GPU-Batched Inference¶

When running many bias realizations, batching packs multiple independent realizations into a single MCMC run. This amortizes JAX compilation overhead and makes better use of GPU parallelism.

How It Works¶

Instead of running N separate inference jobs, batched inference:

Generates N synthetic observations and stacks them into a single array
Builds a batched NumPyro model that vmaps over the batch dimension
Runs one inference pass that samples all N shear posteriors simultaneously
Splits the combined posterior back into per-realization outputs

Each realization gets its own shear latent variables (g1_0, g1_1, ...) so they are independent despite sharing the same inference run.
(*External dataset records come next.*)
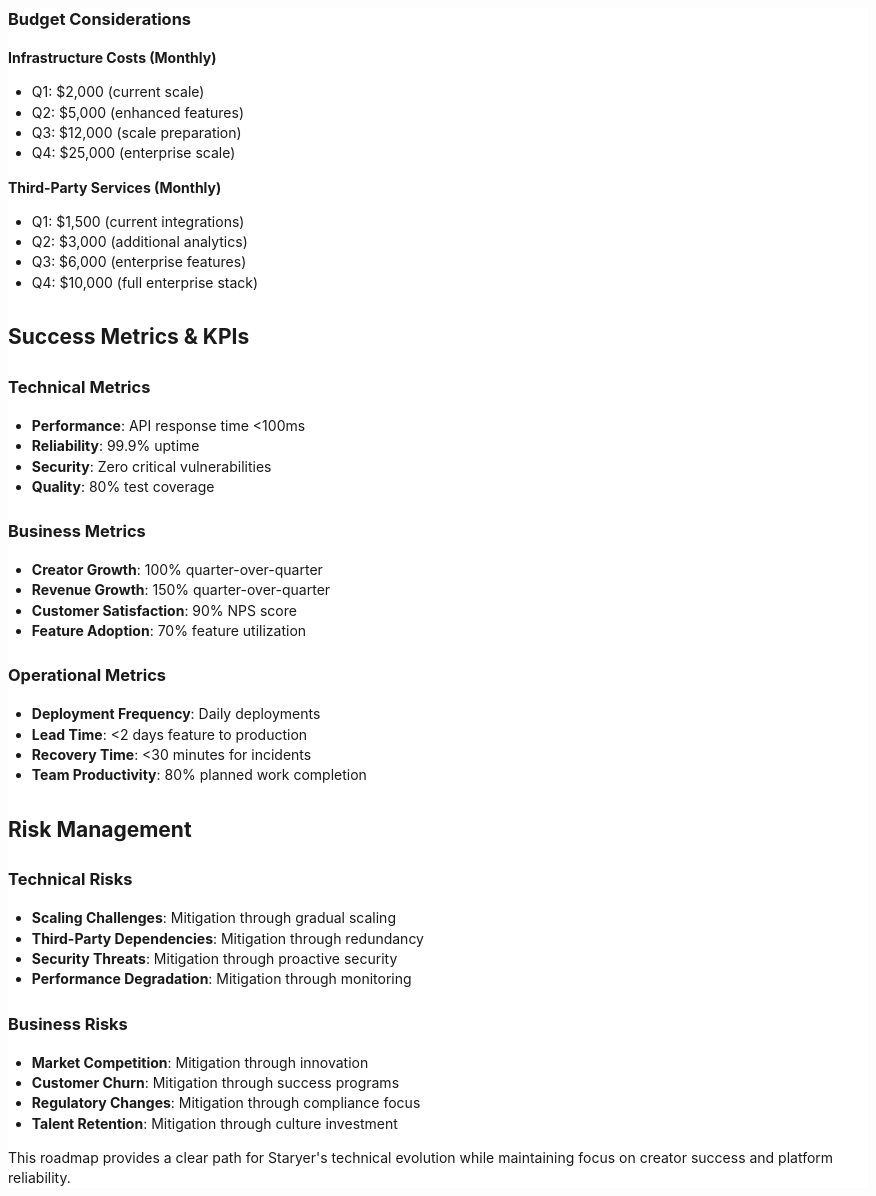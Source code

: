 ### Budget Considerations

**Infrastructure Costs (Monthly)**
- Q1: $2,000 (current scale)
- Q2: $5,000 (enhanced features)
- Q3: $12,000 (scale preparation)
- Q4: $25,000 (enterprise scale)

**Third-Party Services (Monthly)**
- Q1: $1,500 (current integrations)
- Q2: $3,000 (additional analytics)
- Q3: $6,000 (enterprise features)
- Q4: $10,000 (full enterprise stack)

## Success Metrics & KPIs

### Technical Metrics
- **Performance**: API response time <100ms
- **Reliability**: 99.9% uptime
- **Security**: Zero critical vulnerabilities
- **Quality**: 80% test coverage

### Business Metrics
- **Creator Growth**: 100% quarter-over-quarter
- **Revenue Growth**: 150% quarter-over-quarter
- **Customer Satisfaction**: 90% NPS score
- **Feature Adoption**: 70% feature utilization

### Operational Metrics
- **Deployment Frequency**: Daily deployments
- **Lead Time**: <2 days feature to production
- **Recovery Time**: <30 minutes for incidents
- **Team Productivity**: 80% planned work completion

## Risk Management

### Technical Risks
- **Scaling Challenges**: Mitigation through gradual scaling
- **Third-Party Dependencies**: Mitigation through redundancy
- **Security Threats**: Mitigation through proactive security
- **Performance Degradation**: Mitigation through monitoring

### Business Risks
- **Market Competition**: Mitigation through innovation
- **Customer Churn**: Mitigation through success programs
- **Regulatory Changes**: Mitigation through compliance focus
- **Talent Retention**: Mitigation through culture investment

This roadmap provides a clear path for Staryer's technical evolution while maintaining focus on creator success and platform reliability.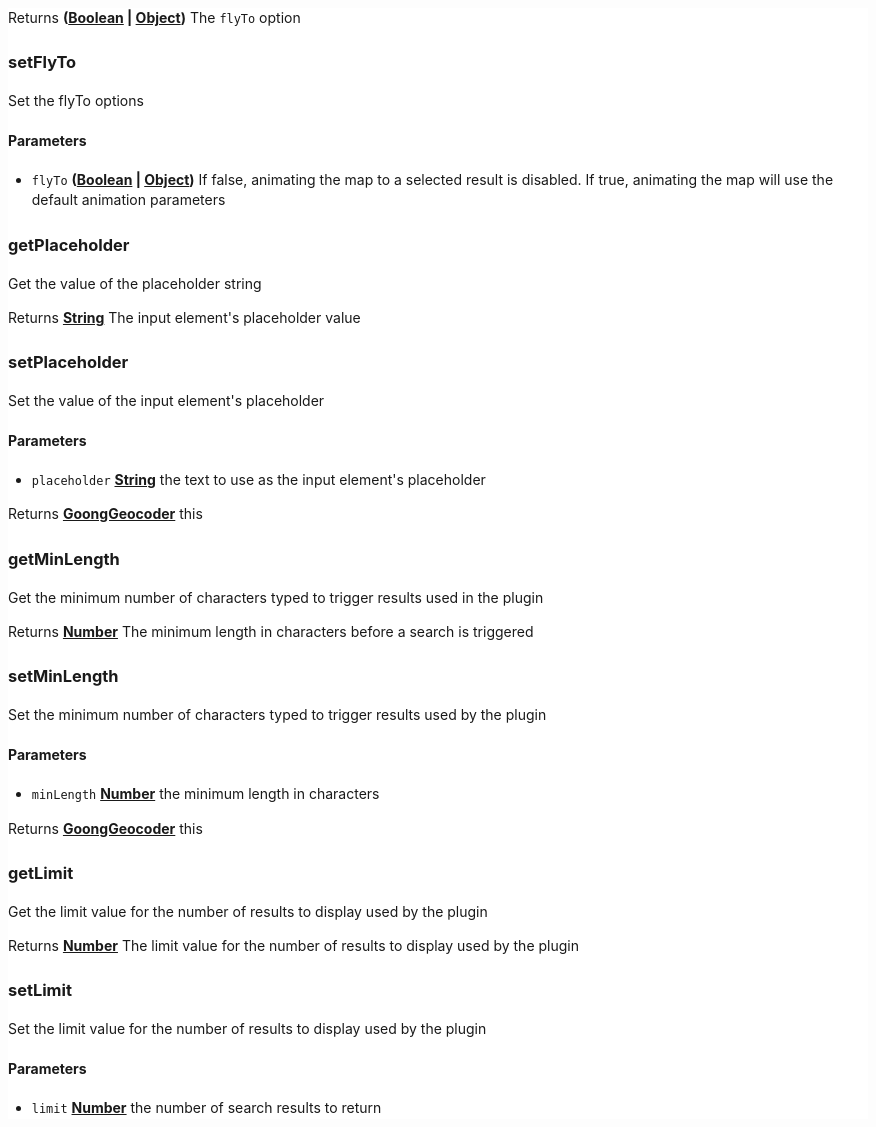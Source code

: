 Returns **([Boolean][51] \| [Object][45])** The `flyTo` option

### setFlyTo

Set the flyTo options

#### Parameters

-   `flyTo` **([Boolean][51] \| [Object][45])** If false, animating the map to a selected result is disabled. If true, animating the map will use the default animation parameters

### getPlaceholder

Get the value of the placeholder string

Returns **[String][46]** The input element's placeholder value

### setPlaceholder

Set the value of the input element's placeholder

#### Parameters

-   `placeholder` **[String][46]** the text to use as the input element's placeholder

Returns **[GoongGeocoder][55]** this

### getMinLength

Get the minimum number of characters typed to trigger results used in the plugin

Returns **[Number][50]** The minimum length in characters before a search is triggered

### setMinLength

Set the minimum number of characters typed to trigger results used by the plugin

#### Parameters

-   `minLength` **[Number][50]** the minimum length in characters

Returns **[GoongGeocoder][55]** this

### getLimit

Get the limit value for the number of results to display used by the plugin

Returns **[Number][50]** The limit value for the number of results to display used by the plugin

### setLimit

Set the limit value for the number of results to display used by the plugin

#### Parameters

-   `limit` **[Number][50]** the number of search results to return


[1]: #goonggeocoder
[2]: #parameters
[3]: #examples
[4]: #addto
[5]: #parameters-1
[6]: #clear
[7]: #parameters-2
[8]: #query
[9]: #parameters-3
[10]: #setinput
[11]: #parameters-4
[12]: #getinput
[13]: #setproximity
[14]: #parameters-5
[15]: #getproximity
[16]: #setrenderfunction
[17]: #parameters-6
[18]: #getrenderfunction
[19]: #getzoom
[20]: #setzoom
[21]: #parameters-7
[22]: #getflyto
[23]: #setflyto
[24]: #parameters-8
[25]: #getplaceholder
[26]: #setplaceholder
[27]: #parameters-9
[28]: #getminlength
[29]: #setminlength
[30]: #parameters-10
[31]: #getlimit
[32]: #setlimit
[33]: #parameters-11
[34]: #getradius
[35]: #setradius
[36]: #parameters-12
[37]: #setorigin
[38]: #parameters-13
[39]: #getorigin
[40]: #on
[41]: #parameters-14
[42]: #off
[43]: #parameters-15
[44]: https://docs.goong.io/docs/rest/place/
[45]: https://developer.mozilla.org/docs/Web/JavaScript/Reference/Global_Objects/Object
[46]: https://developer.mozilla.org/docs/Web/JavaScript/Reference/Global_Objects/String
[47]: https://account.goong.io
[48]: https://docs.goong.io/docs/api
[49]: https://docs.goong.io/docs/example/custom-marker-icons/
[50]: https://developer.mozilla.org/docs/Web/JavaScript/Reference/Global_Objects/Number
[51]: https://developer.mozilla.org/docs/Web/JavaScript/Reference/Global_Objects/Boolean
[52]: https://developer.mozilla.org/docs/Web/JavaScript/Reference/Statements/function
[53]: https://docs.goong.io/docs/rest/place/#places-search-by-keyword-with-autocomplete
[54]: https://docs.goong.io/docs/rest/place/#get-place-detail-by-id
[55]: #goonggeocoder
[56]: https://developer.mozilla.org/docs/Web/API/Event
[57]: https://docs.goong.io/rest/guide#get-points-by-keyword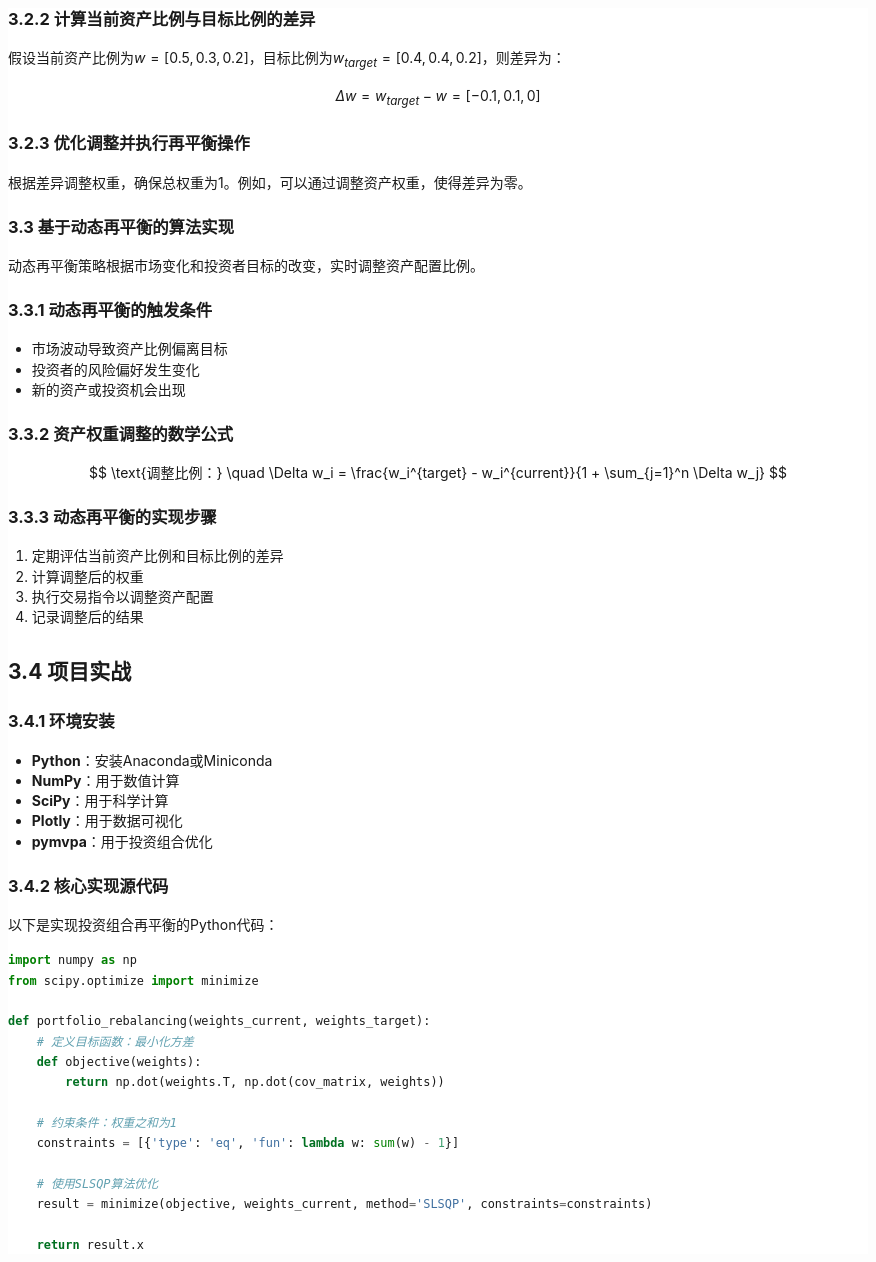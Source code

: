 ### 3.2.2 计算当前资产比例与目标比例的差异

假设当前资产比例为$w = [0.5, 0.3, 0.2]$，目标比例为$w_{target} = [0.4, 0.4, 0.2]$，则差异为：

$$
\Delta w = w_{target} - w = [-0.1, 0.1, 0]
$$

### 3.2.3 优化调整并执行再平衡操作

根据差异调整权重，确保总权重为1。例如，可以通过调整资产权重，使得差异为零。

### 3.3 基于动态再平衡的算法实现

动态再平衡策略根据市场变化和投资者目标的改变，实时调整资产配置比例。

### 3.3.1 动态再平衡的触发条件

- 市场波动导致资产比例偏离目标
- 投资者的风险偏好发生变化
- 新的资产或投资机会出现

### 3.3.2 资产权重调整的数学公式

$$
\text{调整比例：} \quad \Delta w_i = \frac{w_i^{target} - w_i^{current}}{1 + \sum_{j=1}^n \Delta w_j}
$$

### 3.3.3 动态再平衡的实现步骤

1. 定期评估当前资产比例和目标比例的差异
2. 计算调整后的权重
3. 执行交易指令以调整资产配置
4. 记录调整后的结果

## 3.4 项目实战

### 3.4.1 环境安装

- **Python**：安装Anaconda或Miniconda
- **NumPy**：用于数值计算
- **SciPy**：用于科学计算
- **Plotly**：用于数据可视化
- **pymvpa**：用于投资组合优化

### 3.4.2 核心实现源代码

以下是实现投资组合再平衡的Python代码：

```python
import numpy as np
from scipy.optimize import minimize

def portfolio_rebalancing(weights_current, weights_target):
    # 定义目标函数：最小化方差
    def objective(weights):
        return np.dot(weights.T, np.dot(cov_matrix, weights))

    # 约束条件：权重之和为1
    constraints = [{'type': 'eq', 'fun': lambda w: sum(w) - 1}]

    # 使用SLSQP算法优化
    result = minimize(objective, weights_current, method='SLSQP', constraints=constraints)

    return result.x
```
The inference method (NUTS, MAP, or VI) is determined by the YAML config's inference.method field.

Usage¶

Use --batch-size with shine-bias-run:

shine-bias-run \
  --shine-config configs/validation/level0_base.yaml \
  --batch-size 4 \
  --shear-grid 0.01 0.02 0.05 \
  --n-realizations 2 \
  --base-seed 42 \
  --output-dir results/validation/batched

This creates 3 shear points x 2 realizations = 6 realizations, processed in chunks of 4.

Arguments¶

Argument	Default	Description
`--batch-size`	`1`	Realizations per GPU job
`--shear-grid`	--	Space-separated \(g_1\) values
`--n-realizations`	`1`	Realizations per shear grid point
`--base-seed`	`42`	Starting seed (incremented per realization)
`--g1-true`	`0.0`	Single \(g_1\) value (if no `--shear-grid`)
`--g2-true`	`0.0`	\(g_2\) value (same for all realizations)

Output Structure¶

Batched runs produce the same per-realization directory structure as single runs:

results/validation/batched/
├── g1_+0.0100_g2_+0.0000_s42/
│   ├── posterior.nc
│   ├── truth.json
│   └── convergence.json
├── g1_+0.0100_g2_+0.0000_s43/
│   ├── ...
└── g1_+0.0200_g2_+0.0000_s44/
    ├── ...

Run IDs encode the true shear and seed: g1_{g1:+.4f}_g2_{g2:+.4f}_s{seed}.

Downstream Stages¶

Extraction and statistics work identically on batched output:

# Extract
shine-bias-extract \
  --input-dir results/validation/batched \
  --output results/validation/batched/summary.csv

# Stats
shine-bias-stats \
  --input results/validation/batched/summary.csv \
  --output-dir results/validation/batched/stats \
  --level level_0 \
  --posterior-dir results/validation/batched

Choosing Batch Size¶

GPU memory is the main constraint -- each realization adds an image to the forward model. Monitor with nvidia-smi.
Start with --batch-size 4 and increase if GPU memory allows.
Compilation time grows with batch size (first run only).
If a batch fails, all realizations in that batch are lost. Smaller batches provide more granular fault tolerance.

Tip

For Level 0 (small images, low noise), batch sizes of 8--16 work well on a single GPU. For realistic image sizes, start with 2--4.